A clip from the entire article below:
"Mr. Stelmach said the province's decision to sign a special immigration deal with Ottawa earlier this year is part of that strategy. The agreement is expected to make it easier and faster for immigrants to settle in the province by cutting red tape. It will also give the province more control over selecting skilled immigrants."
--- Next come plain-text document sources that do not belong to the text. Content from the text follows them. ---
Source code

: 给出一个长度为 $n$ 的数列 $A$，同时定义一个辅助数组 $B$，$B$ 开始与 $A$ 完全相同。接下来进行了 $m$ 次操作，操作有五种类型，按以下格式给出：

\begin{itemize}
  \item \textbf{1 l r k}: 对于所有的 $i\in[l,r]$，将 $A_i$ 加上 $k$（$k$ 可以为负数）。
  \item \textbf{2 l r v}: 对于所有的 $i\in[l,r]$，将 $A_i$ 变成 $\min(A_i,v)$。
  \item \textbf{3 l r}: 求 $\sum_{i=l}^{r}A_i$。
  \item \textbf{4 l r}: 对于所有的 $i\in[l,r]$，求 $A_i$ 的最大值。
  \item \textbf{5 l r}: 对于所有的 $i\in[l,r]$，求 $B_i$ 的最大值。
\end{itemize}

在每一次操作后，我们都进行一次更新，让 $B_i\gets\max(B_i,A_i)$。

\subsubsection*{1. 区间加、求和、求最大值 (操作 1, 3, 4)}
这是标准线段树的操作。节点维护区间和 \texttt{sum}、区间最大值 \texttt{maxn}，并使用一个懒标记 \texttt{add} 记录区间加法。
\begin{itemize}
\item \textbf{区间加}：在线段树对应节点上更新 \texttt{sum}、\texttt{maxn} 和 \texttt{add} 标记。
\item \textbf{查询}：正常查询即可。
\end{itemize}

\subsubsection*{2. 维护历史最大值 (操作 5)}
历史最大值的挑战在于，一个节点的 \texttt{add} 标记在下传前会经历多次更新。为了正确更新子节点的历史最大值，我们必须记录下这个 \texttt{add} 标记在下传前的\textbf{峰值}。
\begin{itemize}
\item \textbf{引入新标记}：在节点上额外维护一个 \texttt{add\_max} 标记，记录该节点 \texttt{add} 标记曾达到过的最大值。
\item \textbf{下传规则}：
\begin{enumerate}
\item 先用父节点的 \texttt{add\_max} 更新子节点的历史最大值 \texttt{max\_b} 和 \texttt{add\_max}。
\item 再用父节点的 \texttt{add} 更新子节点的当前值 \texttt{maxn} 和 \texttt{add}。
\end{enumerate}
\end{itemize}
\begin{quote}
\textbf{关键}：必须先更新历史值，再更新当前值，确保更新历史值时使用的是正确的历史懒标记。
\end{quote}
The plans to expand this absoluely unreal pace of development in Alberta are running into a de-facto moratorium-- physics. As the energy sources of pipelines, coal-fired plants and possibly nukes are not yet in operation, the laws making certain the tarsands can import people are coming online as we speak. The SPP-- Security and Prosperity Partnership-- has been quietly opening the borders to people with zero rights and denying the border to anyone else. Chinese workers are expanding inside the Canadian Natural Resources Ltd massive plant operation known as "the Horizon Project"; two have been killed, four maimed and not a single union member or other labour rights arbiter has been allowed to see these people who are locked in behind fences in giant camps. The SPP will open the highway corridors from Mexico, and perhaps as far as Panama, along these rapid "goods" transport corridors being put into place. These plans coincide with the removal of legislation for things like human rights, workers free-movement, minimum wages, and the time one must post for the jobsite to get filled with local labour. There will soon be what amounts to a massive "labour-rights free zone" throughout Alberta while the Tilma-- Trade, Investment and labour mobility Agreement-- will make those rules apply to the entire territory that Tilma enforces-- currently BC and Alberta.
The article below is designed to make us "understand" why such needs are necessary-- really, the need comes from the gigantic failure of US energy concerns to subdue the Middle East, and the higher prices created by killing kids in Mesopotamia leads to the ability to make solid strides in destroying the earth across Turtle Island for those same energy concerns.
--M
Oil patch braces for big exodus
Loss of older skilled workers, early retirements weigh on sector planning to triple output
KATHERINE HARDING
July 18, 2007
EDMONTON -- Alberta's red-hot economy has been sucking workers from the rest of Canada for several years, and the province now boasts the youngest work force in the country.
This should be good news for Alberta's growing oil and gas industry, which is facing a critical and seemingly never-ending labour shortage, but data released by Statistics Canada yesterday aren't sparking celebration in the oil patch.
"Yes, Alberta has a lot of young workers. ... But most of them are in the service industry," said Brian Maynard, a vice-president with the Canadian Association of Petroleum Producers.
According to data from the 2006 census, only 14 per cent of the province's work force is in the 55-64 age group, the lowest proportion among provinces. Statscan found that during the past several years, Alberta's economic boom has attracted lots of workers to the province, especially Calgary and Edmonton. The result is an age structure with a high proportion of people aged between 20 and 44.
Mr. Maynard said many of Alberta's older workers in the energy sector (the median age is currently about 44) aren't even making it to what's considered a traditional retiring age in other parts of Canada because the economic boom has made it easier for them to leave the work force sooner. "What we are seeing is that people are retiring earlier and earlier," he said, adding that it's not unusual for a person to leave at age 50.
He said there is increasing concern about the trend of earlier retirements coupled with the impending mass exodus of the energy industry's older skilled workers, such as project managers and geologists.
The timing couldn't be worse: The oil patch has plans to build about $100-billion worth of oil sands projects in northern Alberta over the next 10 years in hopes of tripling production. A lack of workers could lead to cost overruns, a problem that has already plagued work being done in the oil patch.
Nearly one in every six workers in Alberta is employed directly or indirectly in the province's energy sector.
Last week, Alberta's energy associations and employers released a plan to deal with the acute labour shortages. It suggested 46 new ways to attract more people, including recruiting more women and aboriginals, to the industry.
Alberta Premier Ed Stelmach said yesterday that the new national census data are troubling and suggest that Canada's increasingly aging pool of workers will likely "put even more pressure on [Alberta's] work force."
He said his government is trying to head off problems that could stem from possibly even worse labour shortages by coming up now with long-term plans to begin addressing them.
Mr. Stelmach said the province's decision to sign a special immigration deal with Ottawa earlier this year is part of that strategy. The agreement is expected to make it easier and faster for immigrants to settle in the province by cutting red tape. It will also give the province more control over selecting skilled immigrants.
"It is going to go far in terms of bringing more workers into the province," Mr. Stelmach said.